Reflexive love and hate

A comment was left on the last post by the delightfully-named Devil’s Avocado, and I thought it was so interesting I wanted to throw it open. Here you go; zie says:

“So what about ‘I hate you’? I have a theory, based simply on what goes on in my own head, that it almost always means ‘I hate myself.’ So is there an argument to say that ‘I love you’ may often mean ‘I love myself’? (In a good way, obviously.)”


7 responses to “Reflexive love and hate

  1. Ooh! Gut reaction: If by which you mean “I hate/love who I am when I am with you” – I’d buy that. I believe that it is within the power of a connection to bring out the best, worst, or anything between, in us. I also think it’s fair to say that we purport to “love” people who make us the best version of ourselves and accuse to “hate” people who make us resort to behaviours we’d rather not .. (anger, pettiness perhaps?)


    I might say more on this in due course – but that’s my instinctive $0.02 !

    • What I said in the previous entry was this, FWIW: ” I think sort of, yes – or at least ‘I am able to love you because I love myself’. If you’re unhappy or insecure or troubled, it’s harder – if not impossible – to extend healthy love to others.”

    • Also, this totally relates to the comment I left on your blog about love improving us – I think part of the reason you fall in love with someone in the first place is that slightly narcissistic thing of loving who they see when they look at you.

      • “I think part of the reason you fall in love with someone in the first place is that slightly narcissistic thing of loving who they see when they look at you.”

        In that case, I wonder if or how this applies to unrequited love?

      • I wonder too! Perhaps it’s that healthy unrequited love (as opposed to the unhealthy deluded kind) is still based on the existing relationship between the two people, it just happens not to be (say) a romantic relationship. So there must be some free flow of affection, admiration, liking etc between them.

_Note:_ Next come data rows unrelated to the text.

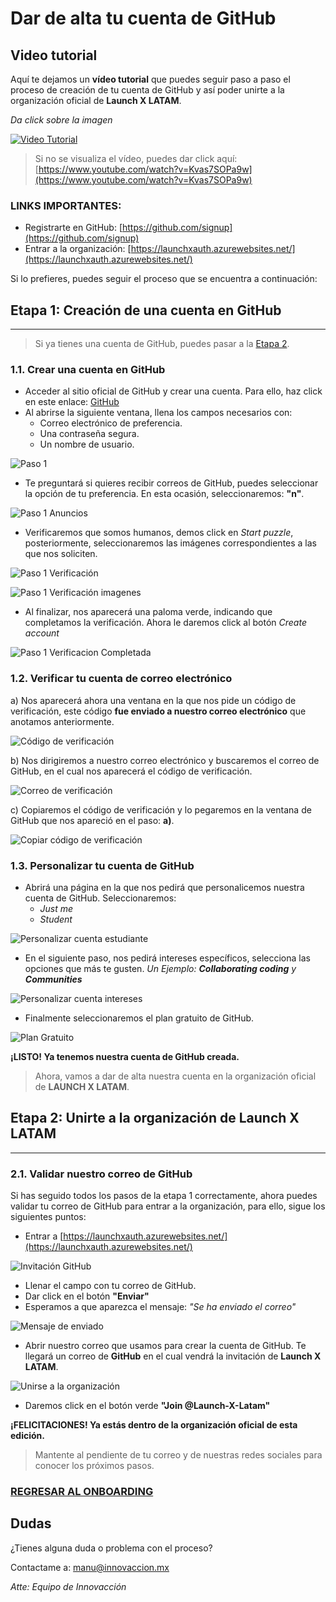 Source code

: # Dar de alta tu cuenta de GitHub

## Video tutorial

Aquí te dejamos un **vídeo tutorial** que puedes seguir paso a paso el proceso de creación de tu cuenta de GitHub y así poder unirte a la organización oficial de **Launch X LATAM**.

*Da click sobre la imagen*

[![Video Tutorial](https://img.youtube.com/vi/Kvas7SOPa9w/0.jpg)](https://www.youtube.com/watch?v=Kvas7SOPa9w)

> Si no se visualiza el vídeo, puedes dar click aquí: [https://www.youtube.com/watch?v=Kvas7SOPa9w](https://www.youtube.com/watch?v=Kvas7SOPa9w)

### LINKS IMPORTANTES:

- Registrarte en GitHub: [https://github.com/signup](https://github.com/signup)
- Entrar a la organización: [https://launchxauth.azurewebsites.net/](https://launchxauth.azurewebsites.net/)

Si lo prefieres, puedes seguir el proceso que se encuentra a continuación:

##  Etapa 1: Creación de una cuenta en GitHub
---

> Si ya tienes una cuenta de GitHub, puedes pasar a la [Etapa 2](#etapa-2-unirte-a-la-organización-de-launch-x-latam).

### 1.1. Crear una cuenta en GitHub
-  Acceder al sitio oficial de GitHub y crear una cuenta. Para ello, haz click en este enlace: [GitHub](https://github.com/signup)
- Al abrirse la siguiente ventana, llena los campos necesarios con:
    - Correo electrónico de preferencia.
    - Una contraseña segura.
    - Un nombre de usuario.

![Paso 1](./img/paso1.png) 

- Te preguntará si quieres recibir correos de GitHub, puedes seleccionar la opción de tu preferencia. En esta ocasión, seleccionaremos: **"n"**.

![Paso 1 Anuncios](./img/paso1_anuncios.png)

- Verificaremos que somos humanos, demos click en *Start puzzle*, posteriormente, seleccionaremos las imágenes correspondientes a las que nos soliciten.

![Paso 1 Verificación](./img/paso1_verificacion1.png) 

![Paso 1 Verificación imagenes](./img/paso1_verificacion2.png)

- Al finalizar, nos aparecerá una paloma verde, indicando que completamos la verificación. Ahora le daremos click al botón *Create account*

![Paso 1 Verificacion Completada](./img/paso1_verificacion3.png)

### 1.2. Verificar tu cuenta de correo electrónico

a) Nos aparecerá ahora una ventana en la que nos pide un código de verificación, este código **fue enviado a nuestro correo electrónico** que anotamos anteriormente.

![Código de verificación](./img/paso1_codigo_verificacion.png)

b) Nos dirigiremos a nuestro correo electrónico y buscaremos el correo de GitHub, en el cual nos aparecerá el código de verificación.

![Correo de verificación](./img/paso1_buscar_correo_verificacion.png)

c) Copiaremos el código de verificación y lo pegaremos en la ventana de GitHub que nos apareció en el paso: **a)**.

![Copiar código de verificación](./img/paso1_copiar_codigo.png)

### 1.3. Personalizar tu cuenta de GitHub

- Abrirá una página en la que nos pedirá que personalicemos nuestra cuenta de GitHub. Seleccionaremos: 
    - *Just me*
    - *Student*

![Personalizar cuenta estudiante](./img/paso1_personalizar_cuenta1.png)

- En el siguiente paso, nos pedirá intereses específicos, selecciona las opciones que más te gusten. *Un Ejemplo: **Collaborating coding** y **Communities***

![Personalizar cuenta intereses](./img/paso1_personalizar_interes.png)

- Finalmente seleccionaremos el plan gratuito de GitHub.

![Plan Gratuito](./img/paso1_plan_gratuito.png)

**¡LISTO! Ya tenemos nuestra cuenta de GitHub creada.** 

>Ahora, vamos a dar de alta nuestra cuenta en la organización oficial de **LAUNCH X LATAM**.

## Etapa 2: Unirte a la organización de Launch X LATAM
---

### 2.1. Validar nuestro correo de GitHub

Si has seguido todos los pasos de la etapa 1 correctamente, ahora puedes validar tu correo de GitHub para entrar a la organización, para ello, sigue los siguientes puntos:

- Entrar a [https://launchxauth.azurewebsites.net/](https://launchxauth.azurewebsites.net/)

![Invitación GitHub](./img/paso2_joingh.png)

- Llenar el campo con tu correo de GitHub.
- Dar click en el botón **"Enviar"**
- Esperamos a que aparezca el mensaje: *"Se ha enviado el correo"*

![Mensaje de enviado](./img/paso2_enviado.png)

- Abrir nuestro correo que usamos para crear la cuenta de GitHub. Te llegará un correo de **GitHub** en el cual vendrá la invitación de **Launch X LATAM**.

![Unirse a la organización](./img/paso2_unirseOrg.png)

- Daremos click en el botón verde **"Join @Launch-X-Latam"**

**¡FELICITACIONES! Ya estás dentro de la organización oficial de esta edición.** 


> Mantente al pendiente de tu correo y de nuestras redes sociales para conocer los próximos pasos.

### [REGRESAR AL ONBOARDING](https://github.com/Launch-X-Latam/OnBoarding)

## Dudas

¿Tienes alguna duda o problema con el proceso? 

Contactame a: [manu@innovaccion.mx](mailto:manu@innovaccion.mx)

*Atte: Equipo de Innovacción*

And if that’s not there, then it seems to me to be sliding over into the unhealthy end of unrequited love anyway.

        Actually though, that’s an interesting thought. Falling in love sends you a bit mad, but it’s a socially sanctioned and even admired form of madness. Tandem weirdness makes it okay. But unrequited love shows it up for the madness it is – someone going through all the intensity and obsession of falling in love, but all on their own, looks a bit… well, mad.

  2. Devil's Avocado

    To love someone who doesn’t love you back may be mad but it’s still love. To demand love is madness. Stalking is bad.

    • That’s my point – falling in love, that heightened state of obsession, sends you temporarily mad, but if there are two of you doing it at once, it’s a socially-sanctioned form of madness. Whereas going through that obsession all on one’s own shows it up for what it is.

      I imagine we can all agree on ‘stalking is bad’!